Mind blown again? I am actually proposing that you go out in the dark dressed like a thief and cut greenery that doesn’t belong to you. Don’t hack off large branches. That would be wrong. Just prune small ends. I’ve been doing this with my mom since I was in high school. It’s the reason our house was always full of fresh greenery at Christmas time. Little elves trimming trees. Can we still be friends?
For this tutorial I gathered the following:
- Shortleaf Pine
- Leland Cyprus
- A sad, sad craft store wreath
- pinecones laying on the ground
Before you add anything to the wreath, you’ve got to “fluff” it like you would an artificial Christmas tree. Don’t hang it up straight out of the basement storage. Nothing says sad like a wreath with all its needles squished in unnatural positions. Attack the wreath, straightening every limb until its full, but still very fake looking.
Now you’re going to start adding real greenery. The great thing about using a fake wreath as a base is that it acts like a cage for all the things you add in. I didn’t wire any of it together – I just tucked things in snugly.
I started with the Leland Cypress branches, adding them all the way around the wreath, making sure they were all facing in the same direction until I felt like it was enough. I think the wreath already looks ten times better by just doing this one step!
Next I was ready to add my Shortleaf Pine branches. These are my favorite. I love the long needles. The branches are very sappy though, so I always make sure to have some “Goo Gone” handy for clean up.
I followed the same process with these branches, just adding them into the wreath all the way around and facing in the same direction. I had enough to add a layer to the outside of the wreath and then a few on the inside circle as well. Now my sad little craft store wreath looks so plump and dare I say, luscious! Again, you could hang this baby up at this point and it would be a vast improvement from the where it started.

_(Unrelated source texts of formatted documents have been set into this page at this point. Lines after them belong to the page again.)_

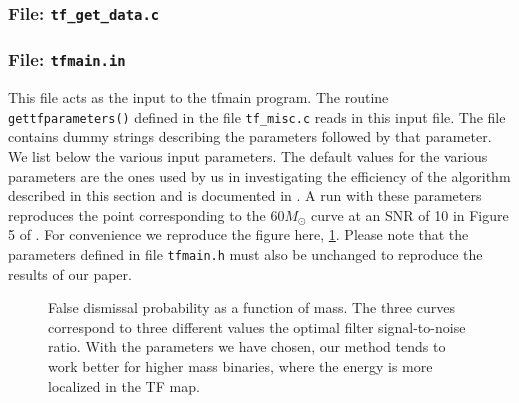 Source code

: \newpage
\subsubsection{File: \tt tf\_get\_data.c}

\subsubsection{File: \tt tfmain.in}

This file acts as the input to the tfmain program. The routine
{\tt gettfparameters()} defined in the file {\tt tf\_misc.c}
reads in this input file. The file contains dummy strings describing the parameters
followed by that parameter. We list below the various input
parameters. The default values for the various parameters are the
ones used by us in investigating the efficiency of the algorithm
described in this section and is documented in \cite{timefreqpap}.
A run with these parameters reproduces the  point 
corresponding to the $60M_\odot$ curve at an SNR of 10 in Figure 5 of 
\cite{timefreqpap}. For convenience we reproduce the figure here, \ref{f:disvsmass}.
Please note that the parameters defined in file
{\tt tfmain.h} must also be unchanged to reproduce the results of our paper.
\begin{figure}[htbp]
\begin{center}
\caption{ \label{f:disvsmass}
False dismissal probability as a function of mass. The three curves
correspond to three different values the optimal filter signal-to-noise ratio.
With the parameters we have chosen, our method tends to work better for higher
mass binaries, where the energy is more localized in the TF map.
 }
\end{center}
\end{figure}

But I’m going to add just a few more layers of texture. Ooh, I love texture. I clipped the Magnolia branch into two pieces and tucked it into the wreath. I made sure some of the leaf backsides were showing because they are a gorgeous, brown and velvety.
Then I grouped the pinecones in twos and wired them together since they didn’t have a long branch or stem I could insert into the wreath.
My wreath only needed one more thing – a burlap bow! Then it was ready to hang from the light between my garage doors. Now, I want you to look at it and tell me – does it look like a sad little craft store wreath? There is very little of the original wreath showing. It is the filler and the real greenery is the showcase.
It took me more time to write this blog post than it did to make this wreath! It is so easy and can make such a beautiful statement on your front door or home during the holidays. It won’t last forever, but I’ll just pull all of the real stuff out at the end of the season and do it again next year.
I dare you to give your craft store wreath a makeover. Let me know if you do!
PS. On my sister’s wreath we also added dried hydrangeas and hemlock branches. Everything we added to her wreath was found IN HER OWN YARD!